New-Mown Hay
I was down at Deer Camp last weekend. Everything went well. I really have no complaints. The family did not come with me. Angus was competing at his last big bagpipe competition for the season. I could not go, because I had to work on Friday and Monday. It rained– not a lot, but enough to keep me on the front porch being reflective. In earlier years, I might have been out hunting squirrel or deer. I might have been servicing tree stands. I might have been building ground blinds. I might have been doing a whole lot of things. This year? Look, I had pneumonia this year that pretty well blew up my turkey season and had me down for quite a while after that. I stopped running the occasional fever in late July.
I can afford to be a bit lazy. But there is more. I can tell this is not just the shaman on the come-back. Things are changing. I didn’t even leave for camp until Saturday afternoon. Friday night? It’s now an hour longer commute and an hour later getting on the road to camp, and I figured I could do better going to sleep early. Thirty years ago, I was fighting work, family. . . the whole freaking world to get out and hunt. This was the one thing I chose to do just for me, and it was a struggle. Now? Yeah, I’ve probably got yard work back home, but nobody really cares anymore. Job? I have to occupy a desk for 8 hours a day, but after satisfying that, my life is my own. It’s like trying to sing “I Gotta Be Me” in the shower. Nobody’s around to argue the point.
Normally, I would be getting antsy this time of year. I could not wait to get in the woods. I would be spending my lunch hours in the sporting goods store. I would be spending evenings at the reloading bench. I would be . . . . . . at some point, there’s got to be an end to it. Thirty years ago, I allowed myself a $300 budget for deer hunting gear. This year? I bought a fresh change of underwear, a pound of rifle powder, and a new orange hat– oh, and a couple of flashlights for the sons. I thought that was extravagant, considering the prices I paid, but after a while, there’s only so many trunks of clothing you can fill, only so many rounds you can load, and so many hunter orange hats you can buy before you start feeling silly. Somebody offered me a brand new Herters coat and bibs for $40– too small for him. I needed a new orange clown suit, so I snatched it up.
I’m going on my fifth year without bowhunting. 5 years ago August, I pulled my bow back and got a twinge in my right shoulder. I put down the bow. At Thanksgiving, I was still cringing. Two years ago, I got my crossbow exemption signed. I hunted with the crossbow one year, and finally decided I preferred hunting with a rifle in November and just liked being out and about in October.
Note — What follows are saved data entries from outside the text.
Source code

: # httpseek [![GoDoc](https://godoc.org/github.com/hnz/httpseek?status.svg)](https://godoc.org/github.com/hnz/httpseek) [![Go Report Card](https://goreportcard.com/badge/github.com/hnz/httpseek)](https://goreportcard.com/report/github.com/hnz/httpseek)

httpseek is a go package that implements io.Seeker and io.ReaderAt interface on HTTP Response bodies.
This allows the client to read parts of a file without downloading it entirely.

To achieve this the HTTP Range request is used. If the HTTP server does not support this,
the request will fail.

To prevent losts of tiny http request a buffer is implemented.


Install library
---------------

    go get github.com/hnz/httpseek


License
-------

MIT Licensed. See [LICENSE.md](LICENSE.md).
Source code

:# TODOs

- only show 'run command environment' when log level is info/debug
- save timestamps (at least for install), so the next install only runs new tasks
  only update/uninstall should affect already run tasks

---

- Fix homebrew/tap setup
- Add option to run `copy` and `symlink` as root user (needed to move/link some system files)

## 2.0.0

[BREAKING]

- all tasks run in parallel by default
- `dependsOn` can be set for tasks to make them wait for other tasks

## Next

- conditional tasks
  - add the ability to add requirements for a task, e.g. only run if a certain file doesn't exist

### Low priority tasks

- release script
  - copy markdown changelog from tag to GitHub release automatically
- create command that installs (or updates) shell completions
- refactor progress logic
Over Memorial Day this year, Mooseboy and his girlfriend let me know I am going to be a grandfather. How that is going to change Deer Camp remains to be seen. Moose did the right thing and promptly went out and got a job. He’s already had to miss a lot of hunting and a lot of weekends at the farm, but that’s the way it is. I remember the same thing happening thirty years ago. Angus is starting to have a life of his own, too. So far bagpiping and girls take a distant back seat to deer hunting, but I wonder how long that will continue. KYHillCHick still needs to get down to camp and wiggle her toes in the bluegrass on a regular basis, but now she’s the primary breadwinner in the family and she frequently gets held up from coming down. Her career is starting to take off– been there too.
Then we have the folks. Thirty years ago, they were usually off on a cruise or roadtrip or whatever, and it did not make much difference. Now? I was a couple hours late getting down Saturday. The folks needed a few things done, a few things talked over, and little this and that. Mostly, they just needed a visit. They’ve decided to give up going out to their favorite spot for lunch, and without waiters and waitresses to schmooze with, it’s getting a little lonely around the house.
I was asking about a friend a few years ago when I was in Lennoxburg. His brother told me he’d had the “new-mown-hay.” I asked what that was, and he told me at first they thought it might be “blue-roses,” or maybe a karst-aroma (I guess that’s that new-cave smell) However, they’d finally narrowed it down to “new-mown-hay.” Ten years ago, KYHillChick caught what the locals refer to as the “new-mown-hay.” Her doctor told her ” Look, people used to die from this stuff. If you take it easy for six months, you’ll be fine.” You got to take new-mown-hay seriously.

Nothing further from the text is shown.